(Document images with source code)

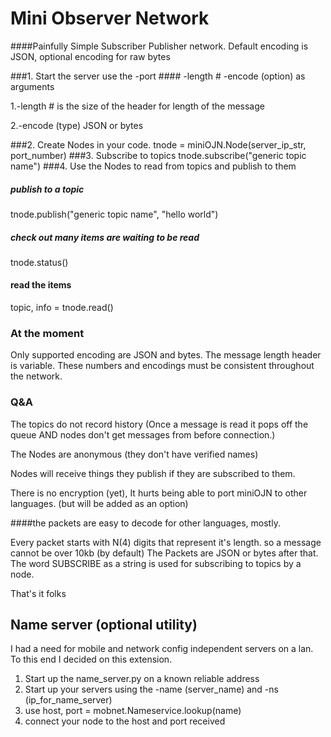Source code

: # Mini Observer Network

####Painfully Simple Subscriber Publisher network.
Default encoding is JSON, optional encoding for raw bytes

###1. Start the server
use the -port #### -length # -encode (option) as arguments

1.-length # is the size of the header for length of the message

2.-encode (type) JSON or bytes

###2. Create Nodes in your code.
tnode = miniOJN.Node(server_ip_str, port_number)
###3. Subscribe to topics
tnode.subscribe("generic topic name")
###4. Use the Nodes to read from topics and publish to them

##### publish to a topic
tnode.publish("generic topic name", "hello world")

##### check out many items are waiting to be read
tnode.status()

#### read the items
topic, info = tnode.read()

### At the moment

Only supported encoding are JSON and bytes.
The message length header is variable. 
These numbers and encodings must be consistent throughout the network.

### Q&A
The topics do not record history (Once a message is read it pops off the queue 
AND nodes don't get messages from before connection.)

The Nodes are anonymous (they don't have verified names)

Nodes will receive things they publish if they are subscribed to them.

There is no encryption (yet), It hurts being able to port miniOJN to other languages. (but will be added as an option)

####the packets are easy to decode for other languages, mostly.

Every packet starts with N(4) digits that represent it's length. so a message cannot be over 10kb (by default)
The Packets are JSON or bytes after that.
The word SUBSCRIBE as a string is used for subscribing to topics by a node.

That's it folks

## Name server (optional utility)
I had a need for mobile and network config independent servers on a lan. To this end I decided on this extension.

1. Start up the name_server.py on a known reliable address
2. Start up your servers using the -name (server_name) and -ns (ip_for_name_server)
3. use host, port = mobnet.Nameservice.lookup(name)
4. connect your node to the host and port received

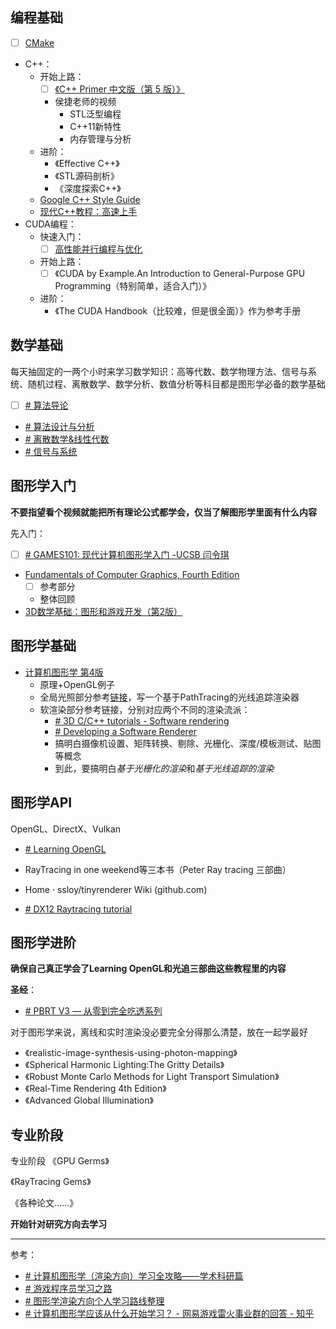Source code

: ## 编程基础

- [ ] [CMake](https://github.com/ttroy50/cmake-examples)
- C++：
	- 开始上路：
		- [ ] [《C++ Primer 中文版（第 5 版）》](../C++Primer5th/pdf/C++%20Primer%20中文版（第%205%20版）.pdf)
		- 侯捷老师的视频
			- STL泛型编程
			- C++11新特性
			- 内存管理与分析
	- 进阶：
		- 《Effective C++》
		- 《STL源码剖析》
		- 《深度探索C++》
	- [Google C++ Style Guide](https://google.github.io/styleguide/cppguide.html)
	- [现代C++教程：高速上手](https://changkun.de/modern-cpp/)
- CUDA编程：
	- 快速入门：
		- [ ] [高性能并行编程与优化](https://github.com/parallel101/course)
	- 开始上路：
		- [ ] 《CUDA by Example.An Introduction to General-Purpose GPU Programming（特别简单，适合入门）》
	- 进阶：
		- 《The CUDA Handbook（比较难，但是很全面）》作为参考手册


## 数学基础

每天抽固定的一两个小时来学习数学知识：高等代数、数学物理方法、信号与系统、随机过程、离散数学、数学分析、数值分析等科目都是图形学必备的数学基础

- [ ] [# 算法导论](https://www.bilibili.com/video/BV1fu41127MN/?spm_id_from=333.999.0.0)
- [# 算法设计与分析](https://www.bilibili.com/video/BV1A7411E737/?spm_id_from=333.999.0.0)
- [# 离散数学&线性代数](https://www.bilibili.com/video/BV1sH4y1q7oz/?spm_id_from=333.999.0.0&vd_source=ec161869fed250aa616ee2fdd48e6494)
- [# 信号与系统](https://www.bilibili.com/video/BV1g94y1Q76G/?spm_id_from=333.999.0.0&vd_source=ec161869fed250aa616ee2fdd48e6494)

## 图形学入门

**不要指望看个视频就能把所有理论公式都学会，仅当了解图形学里面有什么内容**

先入门：
- [ ] [# GAMES101: 现代计算机图形学入门 -UCSB 闫令琪](https://link.zhihu.com/?target=https%3A//sites.cs.ucsb.edu/~lingqi/teaching/games101.html)
- [Fundamentals of Computer Graphics, Fourth Edition](./pdf/Fundamentals%20of%20Computer%20Graphics,%20Fourth%20Edition.pdf)
	- [ ] 参考部分
	- 整体回顾
- [3D数学基础：图形和游戏开发（第2版）](3D数学基础：图形和游戏开发（第2版）.pdf)

## 图形学基础

- [计算机图形学 第4版](计算机图形学%20第4版.pdf)
	- 原理+OpenGL例子
	- 全局光照部分参考[链接](https://www.kevinbeason.com/smallpt/)，写一个基于PathTracing的光线追踪渲染器
	- 软渲染部分参考链接，分别对应两个不同的渲染流派：
		- [# 3D C/C++ tutorials - Software rendering](http://www.3dcpptutorials.sk/index.php?id=15)
		- [# Developing a Software Renderer](https://trenki2.github.io/blog/2017/06/06/developing-a-software-renderer-part1/)
		- 搞明白摄像机设置、矩阵转换、剔除、光栅化、深度/模板测试、贴图等概念
		- 到此，要搞明白*基于光栅化的渲染*和*基于光线追踪的渲染*

## 图形学API

OpenGL、DirectX、Vulkan

- [# Learning OpenGL](https://learnopengl-cn.github.io/)
- RayTracing in one weekend等三本书（Peter Ray tracing 三部曲）

- Home · ssloy/tinyrenderer Wiki (github.com)

- [# DX12 Raytracing tutorial](https://developer.nvidia.com/rtx/raytracing/dxr/DX12-Raytracing-tutorial-Part-1)

## 图形学进阶

**确保自己真正学会了Learning OpenGL和光追三部曲这些教程里的内容**

**圣经**：
- [# PBRT V3 — 从零到完全吃透系列](https://dezeming.top/?page_id=50)

对于图形学来说，离线和实时渲染没必要完全分得那么清楚，放在一起学最好

- 《realistic-image-synthesis-using-photon-mapping》
- 《Spherical Harmonic Lighting:The Gritty Details》
- 《Robust Monte Carlo Methods for Light Transport Simulation》
- 《Real-Time Rendering 4th Edition》
- 《Advanced Global Illumination》

## 专业阶段

专业阶段 《GPU Germs》

《RayTracing Gems》

《各种论文……》

**开始针对研究方向去学习**

---

参考：
- [# 计算机图形学（渲染方向）学习全攻略——学术科研篇](https://juejin.cn/post/6975112060006858760)
- [# 游戏程序员学习之路](https://miloyip.github.io/game-programmer/game-programmer-zh-cn.svg)
- [# 图形学渲染方向个人学习路线整理](https://zhuanlan.zhihu.com/p/445343440)
- [# 计算机图形学应该从什么开始学习？ - 网易游戏雷火事业群的回答 - 知乎](https://www.zhihu.com/question/349302834/answer/931378785)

→ What you are asked to do
The answer must consist of each line in the entries above that includes "离散数学".

→ Task response
每天抽固定的一两个小时来学习数学知识：高等代数、数学物理方法、信号与系统、随机过程、离散数学、数学分析、数值分析等科目都是图形学必备的数学基础
- [# 离散数学&线性代数](https://www.bilibili.com/video/BV1sH4y1q7oz/?spm_id_from=333.999.0.0&vd_source=ec161869fed250aa616ee2fdd48e6494)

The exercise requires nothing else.